◆ What the task asks: Every record below should be repeated exactly. Omit the pictures.

◆ Data shown:
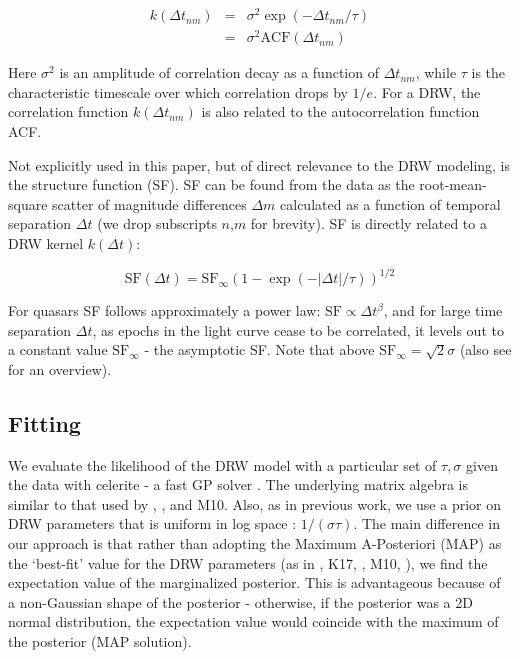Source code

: \documentclass[twocolumn]{aastex62}
\newcommand{\project}[1]{\textsf{#1}}
\begin{document}
\begin{eqnarray}
k(\Delta t_{nm}) &=& \sigma^{2}\exp{(-\Delta t_{nm} / \tau)}  \nonumber \\
                 &=& \sigma^{2} \mathrm{ACF}(\Delta t_{nm})\nonumber
\end{eqnarray} 

Here $\sigma^{2}$ is an amplitude of correlation decay as a function of $\Delta t_{nm}$,  while $\tau$ is the characteristic timescale over which correlation drops by $1/e$. For a DRW,  the correlation function $k(\Delta t_{nm})$ is also related to the autocorrelation function ACF. 

Not explicitly used in this paper, but of direct relevance to the DRW modeling, is the structure function (SF). SF can be found from the data as the root-mean-square scatter of  magnitude differences $\Delta m$  calculated as a function of temporal separation $\Delta t$ (we drop subscripts $n$,$m$ for brevity). SF is directly related to a DRW kernel $k(\Delta t)$:

\begin{equation}
\mathrm{SF}(\Delta t) = \mathrm{SF}_{\infty} (1-\exp{(-|\Delta t|/\tau)})^{1/2}
\end{equation}

For quasars SF follows approximately a power law: $\mathrm{SF} \propto \Delta t^{\beta}$,  and for large time separation $\Delta t$, as epochs in the light curve cease to be correlated, it levels out to a constant value $\mathrm{SF}_{\infty}$ - the asymptotic SF.  Note that above $\mathrm{SF}_\infty = \sqrt{2} \sigma$ (also see \citet{macleod2012, bauer2009, graham2015a} for an overview).


\subsection{Fitting}
We evaluate the likelihood of the DRW model with a particular set of $\tau,\sigma$ given the data with \project{celerite}  - a fast GP solver \citep{foreman2017}. The underlying matrix algebra is similar to that used by \cite{rybicki1992}, \cite{kozlowski2010}, and M10. Also, as in previous work, we use a prior on DRW parameters that is  uniform  in log space :  $1 / (\sigma \tau)$. The main difference in our approach is that rather than adopting the Maximum A-Posteriori (MAP) as the `best-fit' value for the DRW parameters (as in \citealt{kozlowski2010}, K17, \citealt{kozlowski2016b}, M10, \citealt{macleod2011}),  we find the expectation value of the marginalized posterior. This is advantageous because of a non-Gaussian shape of the posterior - otherwise, if the posterior was a 2D normal distribution, the expectation value would coincide with the maximum of the posterior (MAP solution). 
\end{document}
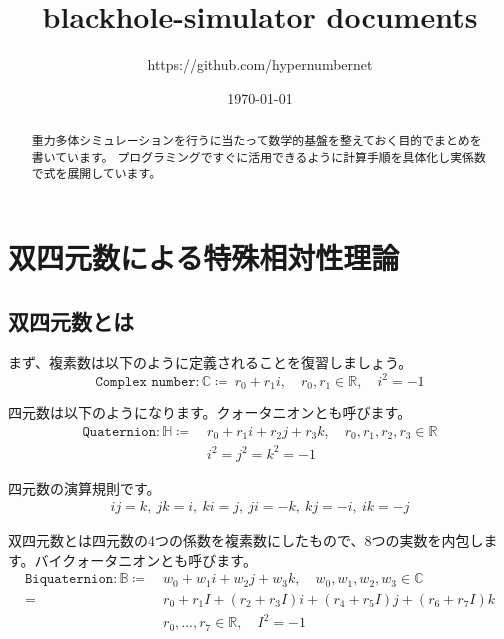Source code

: \documentclass[a4paper,12pt,notitlepage]{jsreport}
\title{blackhole-simulator documents}
\author{https://github.com/hypernumbernet}
\date{\today}
\begin{document}
\maketitle

\begin{abstract}
  重力多体シミュレーションを行うに当たって数学的基盤を整えておく目的でまとめを書いています。
  プログラミングですぐに活用できるように計算手順を具体化し実係数で式を展開しています。
\end{abstract}

\chapter{双四元数による特殊相対性理論}

\section{双四元数とは}

まず、複素数は以下のように定義されることを復習しましょう。
\begin{equation}
  \texttt{Complex number}:\mathbb{C}\coloneq ~r_0+r_1i,\quad r_0,r_1\in\mathbb{R},\quad i^2=-1
\end{equation}

四元数は以下のようになります。クォータニオンとも呼びます。
\begin{equation}
  \begin{split}
    \texttt{Quaternion}:\mathbb{H}\coloneq ~&r_0+r_1i+r_2j+r_3k,\quad r_0,r_1,r_2,r_3\in\mathbb{R}\\
    &i^2=j^2=k^2=-1
  \end{split}
\end{equation}

四元数の演算規則です。
\begin{gather}
  ij=k,~jk=i,~ki=j,~ji=-k,~kj=-i,~ik=-j
\end{gather}

双四元数とは四元数の4つの係数を複素数にしたもので、8つの実数を内包します。バイクォータニオンとも呼びます。
\begin{equation}
  \begin{split}
    \texttt{Biquaternion}:\mathbb{B}\coloneq ~&w_0+w_1i+w_2j+w_3k,\quad w_0,w_1,w_2,w_3\in\mathbb{C}\\
    =~&r_0+r_1I+(r_2+r_3I)i+(r_4+r_5I)j+(r_6+r_7I)k\\
    &r_0,...,r_7\in\mathbb{R},\quad I^2=-1
  \end{split}
\end{equation}
\end{document}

◆ Output of the task:
Source code

: \documentclass[twocolumn]{aastex62}
\newcommand{\project}[1]{\textsf{#1}}
\begin{document}
\begin{eqnarray}
k(\Delta t_{nm}) &=& \sigma^{2}\exp{(-\Delta t_{nm} / \tau)}  \nonumber \\
                 &=& \sigma^{2} \mathrm{ACF}(\Delta t_{nm})\nonumber
\end{eqnarray} 

Here $\sigma^{2}$ is an amplitude of correlation decay as a function of $\Delta t_{nm}$,  while $\tau$ is the characteristic timescale over which correlation drops by $1/e$. For a DRW,  the correlation function $k(\Delta t_{nm})$ is also related to the autocorrelation function ACF. 

Not explicitly used in this paper, but of direct relevance to the DRW modeling, is the structure function (SF). SF can be found from the data as the root-mean-square scatter of  magnitude differences $\Delta m$  calculated as a function of temporal separation $\Delta t$ (we drop subscripts $n$,$m$ for brevity). SF is directly related to a DRW kernel $k(\Delta t)$:

\begin{equation}
\mathrm{SF}(\Delta t) = \mathrm{SF}_{\infty} (1-\exp{(-|\Delta t|/\tau)})^{1/2}
\end{equation}

For quasars SF follows approximately a power law: $\mathrm{SF} \propto \Delta t^{\beta}$,  and for large time separation $\Delta t$, as epochs in the light curve cease to be correlated, it levels out to a constant value $\mathrm{SF}_{\infty}$ - the asymptotic SF.  Note that above $\mathrm{SF}_\infty = \sqrt{2} \sigma$ (also see \citet{macleod2012, bauer2009, graham2015a} for an overview).


\subsection{Fitting}
We evaluate the likelihood of the DRW model with a particular set of $\tau,\sigma$ given the data with \project{celerite}  - a fast GP solver \citep{foreman2017}. The underlying matrix algebra is similar to that used by \cite{rybicki1992}, \cite{kozlowski2010}, and M10. Also, as in previous work, we use a prior on DRW parameters that is  uniform  in log space :  $1 / (\sigma \tau)$. The main difference in our approach is that rather than adopting the Maximum A-Posteriori (MAP) as the `best-fit' value for the DRW parameters (as in \citealt{kozlowski2010}, K17, \citealt{kozlowski2016b}, M10, \citealt{macleod2011}),  we find the expectation value of the marginalized posterior. This is advantageous because of a non-Gaussian shape of the posterior - otherwise, if the posterior was a 2D normal distribution, the expectation value would coincide with the maximum of the posterior (MAP solution). 
\end{document}
Source code

: \documentclass[a4paper,12pt,notitlepage]{jsreport}
\title{blackhole-simulator documents}
\author{https://github.com/hypernumbernet}
\date{\today}
\begin{document}
\maketitle

\begin{abstract}
  重力多体シミュレーションを行うに当たって数学的基盤を整えておく目的でまとめを書いています。
  プログラミングですぐに活用できるように計算手順を具体化し実係数で式を展開しています。
\end{abstract}

\chapter{双四元数による特殊相対性理論}

\section{双四元数とは}

まず、複素数は以下のように定義されることを復習しましょう。
\begin{equation}
  \texttt{Complex number}:\mathbb{C}\coloneq ~r_0+r_1i,\quad r_0,r_1\in\mathbb{R},\quad i^2=-1
\end{equation}

四元数は以下のようになります。クォータニオンとも呼びます。
\begin{equation}
  \begin{split}
    \texttt{Quaternion}:\mathbb{H}\coloneq ~&r_0+r_1i+r_2j+r_3k,\quad r_0,r_1,r_2,r_3\in\mathbb{R}\\
    &i^2=j^2=k^2=-1
  \end{split}
\end{equation}

四元数の演算規則です。
\begin{gather}
  ij=k,~jk=i,~ki=j,~ji=-k,~kj=-i,~ik=-j
\end{gather}

双四元数とは四元数の4つの係数を複素数にしたもので、8つの実数を内包します。バイクォータニオンとも呼びます。
\begin{equation}
  \begin{split}
    \texttt{Biquaternion}:\mathbb{B}\coloneq ~&w_0+w_1i+w_2j+w_3k,\quad w_0,w_1,w_2,w_3\in\mathbb{C}\\
    =~&r_0+r_1I+(r_2+r_3I)i+(r_4+r_5I)j+(r_6+r_7I)k\\
    &r_0,...,r_7\in\mathbb{R},\quad I^2=-1
  \end{split}
\end{equation}
\end{document}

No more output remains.